Il y a longtemps, très longtemps, dans un village vivait une mère avec un fils et une fille. Mais elle avait beau se donner de la peine, courber le dos, du lever au coucher du soleil, sur la terre des autres, chez elle on tirait toujours le diable par la queue. Comme la misère l'accablait de plus en plus, ne sachant que faire d'autre elle décida de mettre sa fille au service comme bergère chez un riche fermier voisin. C'est ce qu'elle fit. Tous les jours, la fille menait le troupeau de moutons bien haut dans la montagne, non loin d'un lac dont l'eau claire luisait comme un œil céleste. Les moutons s'égaillaient dans les pâturages, et la fillette, du nom de Dolma, s'installait sur une grosse pierre isolée pour y filer sur une quenouille la laine des moutons. Un jour, tandis qu'ainsi assise elle filait, un bourdon vint voleter autour de sa tête. Dolma fit un geste pour le chasser, mais il revenait bientôt bourdonner à son oreille. La fillette crut entendre : " Bzz, bzz, assieds-toi sur mon dos et je t'emporterai loin d'ici. - Je crois bien rêver, " se dit la fillette. Mais, au bout de quelques minutes, cela recommençait : " Bzz, bzz, assieds-toi sur mon dos et je t'emporterai d'ici, bourdonnait toujours le gros bourdon. - Comme c'est étrange, se disait la jeune fille, depuis quand les bourdons parlent-ils ? " Et le bourdon continuait à vrombir autour de sa tête, pour ne disparaître que lorsque le soleil se coucha derrière la montagne.

Dolma était toute pensive en ramenant ses moutons au bercail. L'étrange incident ne lui sortait pas de la tête. Au soir, rentrée chez elle, assise au coin du feu, elle dit à sa mère : " Il m'est arrivé une chose étrange dans la montagne, aujourd'hui, maman. Un bourdon est venu voler autour de moi, et il m'a demandé de m'asseoir sur son dos, qu'il allait m'emporter de là. - Pourquoi ne l'as-tu pas fait, petite sotte ? Peut-être t'aurait-il emmenée dans un monde meilleur que le nôtre ", dit la mère, sur un ton d'amertume, quoiqu'elle ait pris ce que sa fille lui racontait pour de la pure imagination.

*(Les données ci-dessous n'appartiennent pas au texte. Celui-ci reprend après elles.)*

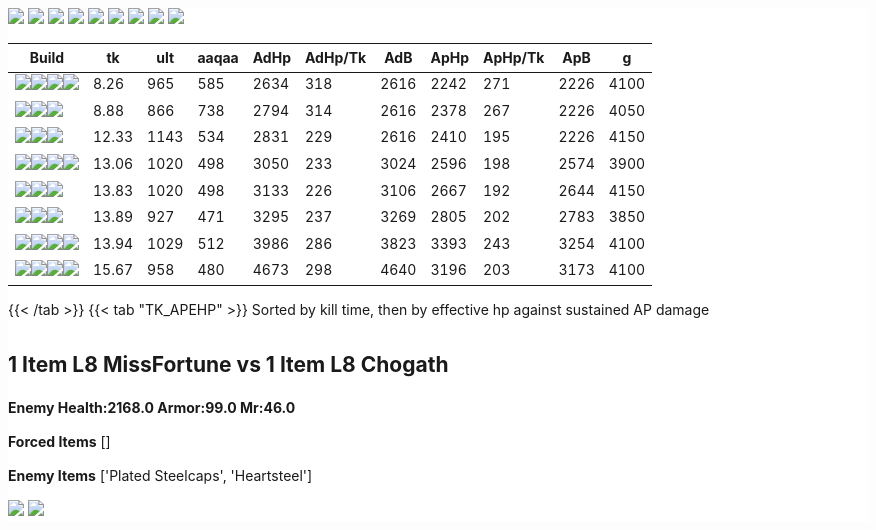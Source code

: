 ![](/Styles/Precision/PressTheAttack/PressTheAttack.png)
![](/Styles/Precision/Overheal.png)
![](/Styles/Precision/LegendBloodline/LegendBloodline.png)
![](/Styles/Precision/CoupDeGrace/CoupDeGrace.png)
![](/Styles/Sorcery/AbsoluteFocus/AbsoluteFocus.png)
![](/Styles/Sorcery/GatheringStorm/GatheringStorm.png)
![](/StatMods/StatModsAdaptiveForceIcon.png)
![](/StatMods/StatModsAdaptiveForceIcon.png)
![](/StatMods/StatModsArmorIcon.png)





 Build |tk|ult|aaqaa|AdHp|AdHp/Tk|AdB|ApHp|ApHp/Tk|ApB|g
-|-|-|-|-|-|-|-|-|-|-
![](/item/6672.png)![](/item/1001.png)![](/item/1055.png)![](/item/1036.png)|8.26|965|585|2634|318|2616|2242|271|2226|4100
![](/item/3153.png)![](/item/1001.png)![](/item/1055.png)|8.88|866|738|2794|314|2616|2378|267|2226|4050
![](/item/3074.png)![](/item/1001.png)![](/item/1055.png)|12.33|1143|534|2831|229|2616|2410|195|2226|4150
![](/item/6609.png)![](/item/1001.png)![](/item/1055.png)![](/item/1036.png)|13.06|1020|498|3050|233|3024|2596|198|2574|3900
![](/item/3161.png)![](/item/1001.png)![](/item/1055.png)|13.83|1020|498|3133|226|3106|2667|192|2644|4150
![](/item/3071.png)![](/item/1001.png)![](/item/1055.png)|13.89|927|471|3295|237|3269|2805|202|2783|3850
![](/item/6673.png)![](/item/1001.png)![](/item/1055.png)![](/item/1036.png)|13.94|1029|512|3986|286|3823|3393|243|3254|4100
![](/item/3026.png)![](/item/1001.png)![](/item/1055.png)![](/item/1036.png)|15.67|958|480|4673|298|4640|3196|203|3173|4100
{{< /tab >}}
{{< tab "TK_APEHP" >}}
Sorted by kill time, then by effective hp against sustained AP damage
## 1 Item L8 MissFortune vs 1 Item L8 Chogath

**Enemy Health:2168.0 Armor:99.0 Mr:46.0**


**Forced Items** []








**Enemy Items** ['Plated Steelcaps', 'Heartsteel']





![](/item/3047.png)
![](/item/3084.png)
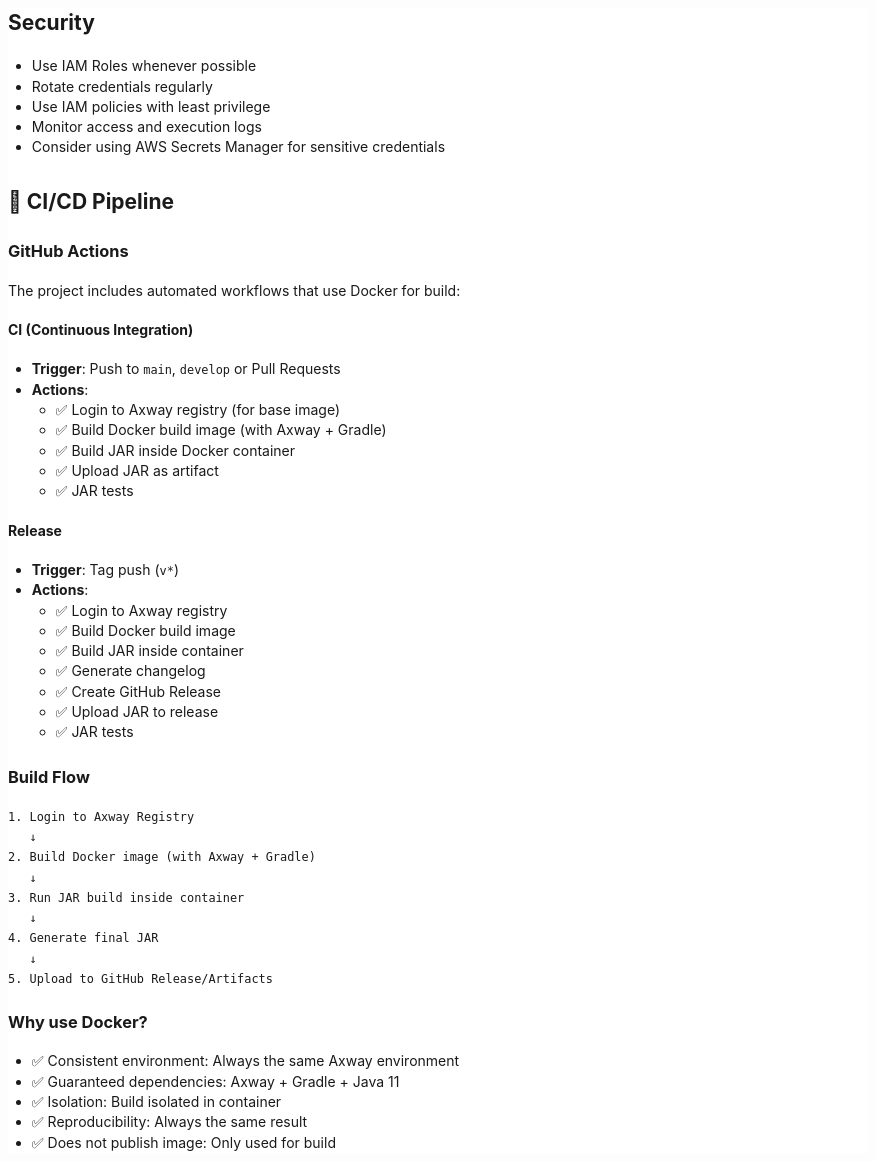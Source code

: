 ## Security

- Use IAM Roles whenever possible
- Rotate credentials regularly
- Use IAM policies with least privilege
- Monitor access and execution logs
- Consider using AWS Secrets Manager for sensitive credentials

## 🚀 **CI/CD Pipeline**

### **GitHub Actions**

The project includes automated workflows that use Docker for build:

#### **CI (Continuous Integration)**
- **Trigger**: Push to `main`, `develop` or Pull Requests
- **Actions**:
  - ✅ Login to Axway registry (for base image)
  - ✅ Build Docker build image (with Axway + Gradle)
  - ✅ Build JAR inside Docker container
  - ✅ Upload JAR as artifact
  - ✅ JAR tests

#### **Release**
- **Trigger**: Tag push (`v*`)
- **Actions**:
  - ✅ Login to Axway registry
  - ✅ Build Docker build image
  - ✅ Build JAR inside container
  - ✅ Generate changelog
  - ✅ Create GitHub Release
  - ✅ Upload JAR to release
  - ✅ JAR tests

### **Build Flow**

```
1. Login to Axway Registry
   ↓
2. Build Docker image (with Axway + Gradle)
   ↓
3. Run JAR build inside container
   ↓
4. Generate final JAR
   ↓
5. Upload to GitHub Release/Artifacts
```

### **Why use Docker?**

- ✅ Consistent environment: Always the same Axway environment
- ✅ Guaranteed dependencies: Axway + Gradle + Java 11
- ✅ Isolation: Build isolated in container
- ✅ Reproducibility: Always the same result
- ✅ Does not publish image: Only used for build
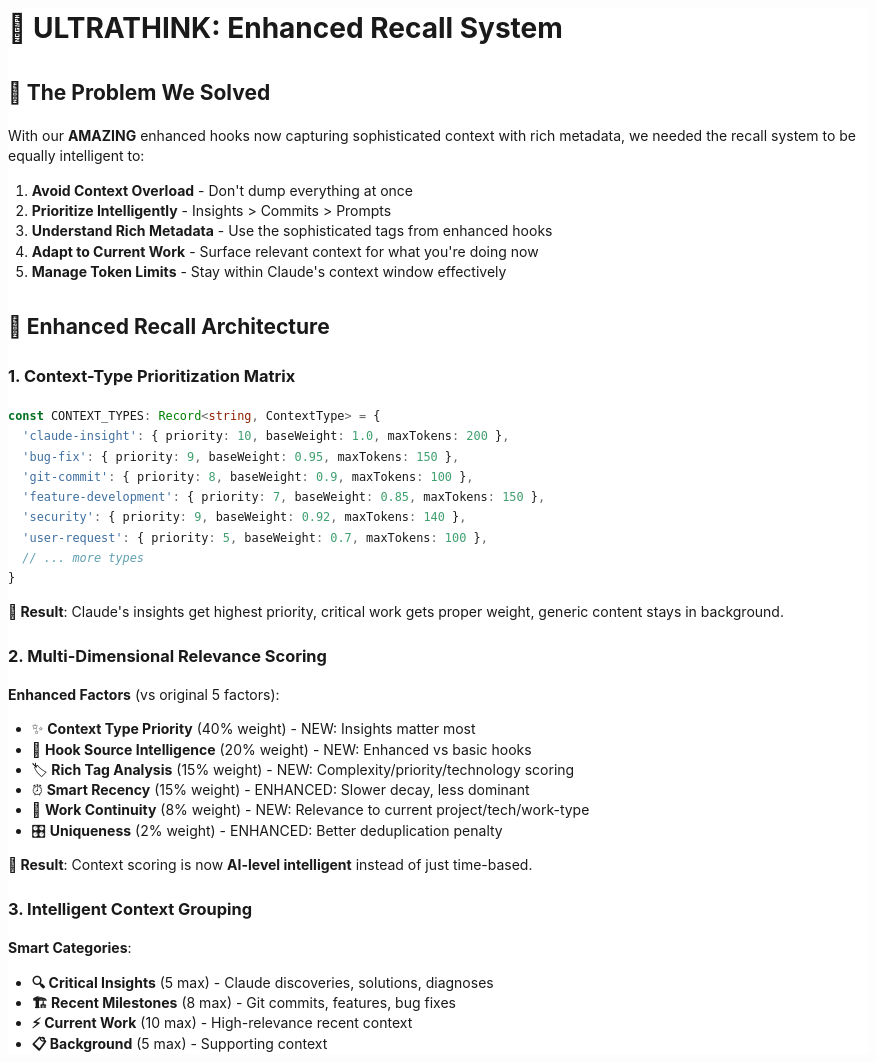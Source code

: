 # 🧠 ULTRATHINK: Enhanced Recall System

## 🎯 The Problem We Solved

With our **AMAZING** enhanced hooks now capturing sophisticated context with rich metadata, we needed the recall system to be equally intelligent to:

1. **Avoid Context Overload** - Don't dump everything at once
2. **Prioritize Intelligently** - Insights > Commits > Prompts
3. **Understand Rich Metadata** - Use the sophisticated tags from enhanced hooks
4. **Adapt to Current Work** - Surface relevant context for what you're doing now
5. **Manage Token Limits** - Stay within Claude's context window effectively

## 🚀 Enhanced Recall Architecture

### **1. Context-Type Prioritization Matrix**

```typescript
const CONTEXT_TYPES: Record<string, ContextType> = {
  'claude-insight': { priority: 10, baseWeight: 1.0, maxTokens: 200 },
  'bug-fix': { priority: 9, baseWeight: 0.95, maxTokens: 150 },
  'git-commit': { priority: 8, baseWeight: 0.9, maxTokens: 100 },
  'feature-development': { priority: 7, baseWeight: 0.85, maxTokens: 150 },
  'security': { priority: 9, baseWeight: 0.92, maxTokens: 140 },
  'user-request': { priority: 5, baseWeight: 0.7, maxTokens: 100 },
  // ... more types
}
```

**🎯 Result**: Claude's insights get highest priority, critical work gets proper weight, generic content stays in background.

### **2. Multi-Dimensional Relevance Scoring**

**Enhanced Factors** (vs original 5 factors):
- ✨ **Context Type Priority** (40% weight) - NEW: Insights matter most
- 🎯 **Hook Source Intelligence** (20% weight) - NEW: Enhanced vs basic hooks
- 🏷️ **Rich Tag Analysis** (15% weight) - NEW: Complexity/priority/technology scoring
- ⏰ **Smart Recency** (15% weight) - ENHANCED: Slower decay, less dominant
- 🔗 **Work Continuity** (8% weight) - NEW: Relevance to current project/tech/work-type
- 🎛️ **Uniqueness** (2% weight) - ENHANCED: Better deduplication penalty

**🎯 Result**: Context scoring is now **AI-level intelligent** instead of just time-based.

### **3. Intelligent Context Grouping**

**Smart Categories**:
- **🔍 Critical Insights** (5 max) - Claude discoveries, solutions, diagnoses
- **🏗️ Recent Milestones** (8 max) - Git commits, features, bug fixes
- **⚡ Current Work** (10 max) - High-relevance recent context
- **📋 Background** (5 max) - Supporting context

Le lendemain, Dolma se rendit comme de coutume en haut de la montagne, avec ses moutons. Elle arriva, près de sa pierre favorite, s'y assit, sortit sa quenouille et se mit à filer la laine. Et alors, non, ce n'était pas une erreur de son ouïe, quelque chose bourdonna, à son oreille, et elle comprit : " Assieds-toi sur mon dos, je t'emmènerai d'ici. - D'accord, j'irai avec toi, prends-moi sur ton dos, dit la jeune fille, mais vite elle s'entoura la taille d'un bout de son fil, jetant sa quenouille au sol.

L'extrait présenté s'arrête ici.